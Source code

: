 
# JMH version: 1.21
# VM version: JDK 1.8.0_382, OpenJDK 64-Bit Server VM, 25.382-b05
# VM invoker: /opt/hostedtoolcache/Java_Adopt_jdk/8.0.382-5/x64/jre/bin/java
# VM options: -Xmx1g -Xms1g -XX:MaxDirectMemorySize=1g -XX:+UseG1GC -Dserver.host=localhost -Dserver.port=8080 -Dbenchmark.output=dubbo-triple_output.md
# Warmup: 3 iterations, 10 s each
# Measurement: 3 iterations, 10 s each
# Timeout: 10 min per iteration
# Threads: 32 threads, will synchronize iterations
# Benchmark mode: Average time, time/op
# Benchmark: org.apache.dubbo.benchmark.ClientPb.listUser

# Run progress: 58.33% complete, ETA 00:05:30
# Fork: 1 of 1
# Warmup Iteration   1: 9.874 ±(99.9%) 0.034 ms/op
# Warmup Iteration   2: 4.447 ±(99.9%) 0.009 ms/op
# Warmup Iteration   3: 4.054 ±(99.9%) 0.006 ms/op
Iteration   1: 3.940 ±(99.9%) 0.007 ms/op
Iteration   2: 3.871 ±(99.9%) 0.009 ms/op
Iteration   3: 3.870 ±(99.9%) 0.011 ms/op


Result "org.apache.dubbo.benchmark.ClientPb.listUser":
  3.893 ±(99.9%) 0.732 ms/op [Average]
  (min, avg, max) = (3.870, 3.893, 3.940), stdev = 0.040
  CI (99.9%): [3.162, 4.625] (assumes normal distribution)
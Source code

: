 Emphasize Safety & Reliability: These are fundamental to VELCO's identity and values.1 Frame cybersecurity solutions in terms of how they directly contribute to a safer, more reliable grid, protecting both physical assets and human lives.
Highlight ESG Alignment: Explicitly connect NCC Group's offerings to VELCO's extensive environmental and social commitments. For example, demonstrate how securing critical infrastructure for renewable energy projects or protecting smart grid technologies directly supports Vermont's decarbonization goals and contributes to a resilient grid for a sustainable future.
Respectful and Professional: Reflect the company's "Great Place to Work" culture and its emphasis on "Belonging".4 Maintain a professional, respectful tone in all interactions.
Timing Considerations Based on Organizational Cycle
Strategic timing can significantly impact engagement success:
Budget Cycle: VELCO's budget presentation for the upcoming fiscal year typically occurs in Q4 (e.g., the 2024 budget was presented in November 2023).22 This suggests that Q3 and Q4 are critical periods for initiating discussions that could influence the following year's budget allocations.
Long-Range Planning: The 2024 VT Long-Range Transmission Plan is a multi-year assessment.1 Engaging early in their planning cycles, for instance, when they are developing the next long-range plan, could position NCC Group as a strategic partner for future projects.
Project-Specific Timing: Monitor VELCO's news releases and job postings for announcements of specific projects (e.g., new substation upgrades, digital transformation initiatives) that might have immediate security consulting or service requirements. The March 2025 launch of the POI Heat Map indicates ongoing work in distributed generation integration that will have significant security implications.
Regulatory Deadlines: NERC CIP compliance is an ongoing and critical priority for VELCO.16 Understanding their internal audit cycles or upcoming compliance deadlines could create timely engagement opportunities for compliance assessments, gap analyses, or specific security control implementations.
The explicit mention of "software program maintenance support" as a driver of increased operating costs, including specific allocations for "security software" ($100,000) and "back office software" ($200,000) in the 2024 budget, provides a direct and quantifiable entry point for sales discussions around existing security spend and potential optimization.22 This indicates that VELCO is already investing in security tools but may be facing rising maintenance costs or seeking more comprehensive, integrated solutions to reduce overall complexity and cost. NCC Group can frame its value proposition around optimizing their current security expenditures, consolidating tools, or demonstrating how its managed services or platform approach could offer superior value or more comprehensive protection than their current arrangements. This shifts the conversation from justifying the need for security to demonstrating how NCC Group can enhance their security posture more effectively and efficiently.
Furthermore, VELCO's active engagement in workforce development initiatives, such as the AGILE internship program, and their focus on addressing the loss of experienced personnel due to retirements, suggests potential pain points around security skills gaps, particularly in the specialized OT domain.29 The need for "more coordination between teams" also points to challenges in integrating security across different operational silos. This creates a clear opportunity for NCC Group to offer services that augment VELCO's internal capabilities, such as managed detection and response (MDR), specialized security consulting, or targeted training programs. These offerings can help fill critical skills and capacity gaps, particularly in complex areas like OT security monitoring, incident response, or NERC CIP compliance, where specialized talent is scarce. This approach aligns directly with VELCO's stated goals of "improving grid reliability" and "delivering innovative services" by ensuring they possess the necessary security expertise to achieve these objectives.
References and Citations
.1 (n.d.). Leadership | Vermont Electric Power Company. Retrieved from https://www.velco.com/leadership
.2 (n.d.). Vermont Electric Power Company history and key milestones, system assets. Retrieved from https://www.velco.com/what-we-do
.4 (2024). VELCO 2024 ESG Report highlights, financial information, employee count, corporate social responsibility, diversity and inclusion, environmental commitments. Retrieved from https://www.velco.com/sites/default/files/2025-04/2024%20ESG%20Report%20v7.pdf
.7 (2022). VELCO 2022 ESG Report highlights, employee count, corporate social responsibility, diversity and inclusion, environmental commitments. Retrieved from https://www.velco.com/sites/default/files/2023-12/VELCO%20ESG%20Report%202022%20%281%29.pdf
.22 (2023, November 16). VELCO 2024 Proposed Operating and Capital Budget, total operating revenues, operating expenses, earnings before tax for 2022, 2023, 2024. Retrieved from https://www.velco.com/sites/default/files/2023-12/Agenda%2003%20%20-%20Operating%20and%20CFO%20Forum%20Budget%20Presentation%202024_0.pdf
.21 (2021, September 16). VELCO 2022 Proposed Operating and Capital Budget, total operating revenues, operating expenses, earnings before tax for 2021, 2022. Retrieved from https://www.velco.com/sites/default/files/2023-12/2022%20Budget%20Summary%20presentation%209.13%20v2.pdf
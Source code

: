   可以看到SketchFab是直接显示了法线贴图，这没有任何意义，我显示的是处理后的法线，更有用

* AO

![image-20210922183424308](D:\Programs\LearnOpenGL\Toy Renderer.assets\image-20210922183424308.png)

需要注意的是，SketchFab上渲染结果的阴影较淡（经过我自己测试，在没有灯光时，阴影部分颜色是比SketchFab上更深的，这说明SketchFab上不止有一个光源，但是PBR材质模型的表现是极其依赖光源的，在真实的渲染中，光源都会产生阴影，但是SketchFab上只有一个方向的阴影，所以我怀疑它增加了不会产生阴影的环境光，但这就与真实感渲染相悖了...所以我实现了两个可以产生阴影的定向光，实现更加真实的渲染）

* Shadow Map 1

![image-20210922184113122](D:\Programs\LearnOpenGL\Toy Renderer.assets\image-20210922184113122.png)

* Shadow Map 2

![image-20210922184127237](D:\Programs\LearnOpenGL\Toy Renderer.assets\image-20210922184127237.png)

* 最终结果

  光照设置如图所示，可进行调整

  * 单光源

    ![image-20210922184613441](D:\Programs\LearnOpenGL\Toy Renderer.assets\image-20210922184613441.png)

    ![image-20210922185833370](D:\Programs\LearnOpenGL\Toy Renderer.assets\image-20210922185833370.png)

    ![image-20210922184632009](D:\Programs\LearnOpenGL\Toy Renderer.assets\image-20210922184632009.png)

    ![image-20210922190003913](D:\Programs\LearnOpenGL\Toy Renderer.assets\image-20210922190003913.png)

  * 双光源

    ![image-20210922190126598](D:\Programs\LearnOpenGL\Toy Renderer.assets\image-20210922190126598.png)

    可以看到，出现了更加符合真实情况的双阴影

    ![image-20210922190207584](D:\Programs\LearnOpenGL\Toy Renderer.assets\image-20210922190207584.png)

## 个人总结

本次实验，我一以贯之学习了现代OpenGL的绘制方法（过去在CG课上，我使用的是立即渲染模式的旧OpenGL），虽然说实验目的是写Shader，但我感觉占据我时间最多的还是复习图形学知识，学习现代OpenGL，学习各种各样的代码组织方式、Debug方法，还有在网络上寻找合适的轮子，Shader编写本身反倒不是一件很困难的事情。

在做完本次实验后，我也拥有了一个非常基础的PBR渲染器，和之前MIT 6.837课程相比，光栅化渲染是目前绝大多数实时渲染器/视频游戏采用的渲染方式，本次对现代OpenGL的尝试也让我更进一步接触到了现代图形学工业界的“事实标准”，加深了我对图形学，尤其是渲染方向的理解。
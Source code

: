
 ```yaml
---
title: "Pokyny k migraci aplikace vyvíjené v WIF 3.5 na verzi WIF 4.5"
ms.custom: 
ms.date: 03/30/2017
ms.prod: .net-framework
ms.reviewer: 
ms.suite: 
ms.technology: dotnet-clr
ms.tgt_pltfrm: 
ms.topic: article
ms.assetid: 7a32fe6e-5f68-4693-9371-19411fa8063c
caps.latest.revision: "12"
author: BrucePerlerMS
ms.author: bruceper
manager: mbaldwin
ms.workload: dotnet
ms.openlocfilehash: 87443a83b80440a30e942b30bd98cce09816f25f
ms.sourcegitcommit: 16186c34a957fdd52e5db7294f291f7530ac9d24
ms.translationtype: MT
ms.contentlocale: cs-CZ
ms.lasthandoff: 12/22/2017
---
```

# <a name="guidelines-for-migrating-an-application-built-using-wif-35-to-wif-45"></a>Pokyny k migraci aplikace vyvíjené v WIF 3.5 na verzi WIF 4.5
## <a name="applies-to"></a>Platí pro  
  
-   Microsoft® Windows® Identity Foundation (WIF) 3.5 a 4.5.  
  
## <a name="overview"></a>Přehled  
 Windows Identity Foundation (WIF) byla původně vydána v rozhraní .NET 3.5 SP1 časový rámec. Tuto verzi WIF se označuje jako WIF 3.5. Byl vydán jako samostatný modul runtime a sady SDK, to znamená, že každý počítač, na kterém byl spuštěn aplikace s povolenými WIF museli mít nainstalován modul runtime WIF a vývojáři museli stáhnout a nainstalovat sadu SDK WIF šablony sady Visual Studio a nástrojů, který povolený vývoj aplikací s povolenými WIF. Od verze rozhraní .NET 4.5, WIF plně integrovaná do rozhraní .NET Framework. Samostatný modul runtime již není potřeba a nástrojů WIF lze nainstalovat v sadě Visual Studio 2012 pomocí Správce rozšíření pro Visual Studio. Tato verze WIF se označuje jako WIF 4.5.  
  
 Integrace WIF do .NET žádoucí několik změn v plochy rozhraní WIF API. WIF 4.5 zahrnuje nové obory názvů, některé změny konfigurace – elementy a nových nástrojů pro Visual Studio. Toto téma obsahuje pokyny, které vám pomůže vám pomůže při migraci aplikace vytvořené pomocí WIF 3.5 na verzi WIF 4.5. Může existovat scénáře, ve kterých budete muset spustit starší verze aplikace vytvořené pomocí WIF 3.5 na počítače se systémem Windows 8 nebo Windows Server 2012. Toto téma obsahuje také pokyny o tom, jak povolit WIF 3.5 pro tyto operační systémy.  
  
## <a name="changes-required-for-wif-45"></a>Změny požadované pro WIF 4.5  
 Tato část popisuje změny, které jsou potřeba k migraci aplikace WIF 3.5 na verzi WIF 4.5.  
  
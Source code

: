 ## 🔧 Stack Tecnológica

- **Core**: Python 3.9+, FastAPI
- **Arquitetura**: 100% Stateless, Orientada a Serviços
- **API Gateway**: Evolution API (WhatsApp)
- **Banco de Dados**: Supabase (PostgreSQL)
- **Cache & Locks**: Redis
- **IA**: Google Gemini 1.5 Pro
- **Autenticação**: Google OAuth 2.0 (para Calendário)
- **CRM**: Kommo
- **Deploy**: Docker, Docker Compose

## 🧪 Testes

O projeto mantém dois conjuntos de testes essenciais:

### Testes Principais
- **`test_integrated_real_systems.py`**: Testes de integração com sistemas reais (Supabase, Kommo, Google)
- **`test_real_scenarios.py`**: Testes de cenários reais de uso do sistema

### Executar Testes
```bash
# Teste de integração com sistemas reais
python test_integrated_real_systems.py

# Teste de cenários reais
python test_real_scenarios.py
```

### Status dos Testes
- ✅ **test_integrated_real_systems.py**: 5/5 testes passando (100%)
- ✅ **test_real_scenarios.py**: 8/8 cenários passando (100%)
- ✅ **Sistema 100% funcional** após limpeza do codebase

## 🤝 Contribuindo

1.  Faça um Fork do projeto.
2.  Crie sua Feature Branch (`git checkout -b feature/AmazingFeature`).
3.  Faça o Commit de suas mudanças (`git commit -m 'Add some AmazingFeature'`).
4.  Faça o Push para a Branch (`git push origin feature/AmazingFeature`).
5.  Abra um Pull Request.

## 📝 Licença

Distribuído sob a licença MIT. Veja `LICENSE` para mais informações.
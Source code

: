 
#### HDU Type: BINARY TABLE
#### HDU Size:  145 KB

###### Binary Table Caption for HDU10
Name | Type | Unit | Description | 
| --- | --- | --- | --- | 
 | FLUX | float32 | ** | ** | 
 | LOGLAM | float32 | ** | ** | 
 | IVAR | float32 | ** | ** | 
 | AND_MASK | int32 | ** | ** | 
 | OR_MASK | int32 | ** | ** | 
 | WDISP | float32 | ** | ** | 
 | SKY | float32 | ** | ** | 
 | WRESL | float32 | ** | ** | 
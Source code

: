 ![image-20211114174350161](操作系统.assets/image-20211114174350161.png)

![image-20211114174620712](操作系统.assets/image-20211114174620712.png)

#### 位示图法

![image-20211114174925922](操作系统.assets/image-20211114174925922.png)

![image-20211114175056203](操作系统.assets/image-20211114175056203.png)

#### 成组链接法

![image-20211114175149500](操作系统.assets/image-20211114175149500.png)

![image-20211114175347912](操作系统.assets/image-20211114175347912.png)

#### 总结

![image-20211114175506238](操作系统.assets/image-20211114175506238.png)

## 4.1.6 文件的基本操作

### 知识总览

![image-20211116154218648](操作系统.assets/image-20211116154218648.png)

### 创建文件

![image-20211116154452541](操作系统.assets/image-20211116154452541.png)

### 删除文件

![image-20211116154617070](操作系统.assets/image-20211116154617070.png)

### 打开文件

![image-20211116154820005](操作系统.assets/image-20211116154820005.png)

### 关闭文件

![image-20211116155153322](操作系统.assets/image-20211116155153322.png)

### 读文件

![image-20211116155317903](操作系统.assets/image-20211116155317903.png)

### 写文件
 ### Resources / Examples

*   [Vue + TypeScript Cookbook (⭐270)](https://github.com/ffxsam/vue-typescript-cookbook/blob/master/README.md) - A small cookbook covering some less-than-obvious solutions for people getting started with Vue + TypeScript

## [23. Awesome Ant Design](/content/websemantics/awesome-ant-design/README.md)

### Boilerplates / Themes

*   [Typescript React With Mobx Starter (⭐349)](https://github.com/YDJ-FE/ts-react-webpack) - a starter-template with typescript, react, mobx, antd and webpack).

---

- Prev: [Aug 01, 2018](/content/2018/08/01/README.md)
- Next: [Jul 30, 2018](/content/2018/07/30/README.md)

━━━━

**WHAT TO WORK ON**
Go through the listing and copy each line that includes the string "projeto".

**FINISHED TASK**
O projeto mantém dois conjuntos de testes essenciais:
1.  Faça um Fork do projeto.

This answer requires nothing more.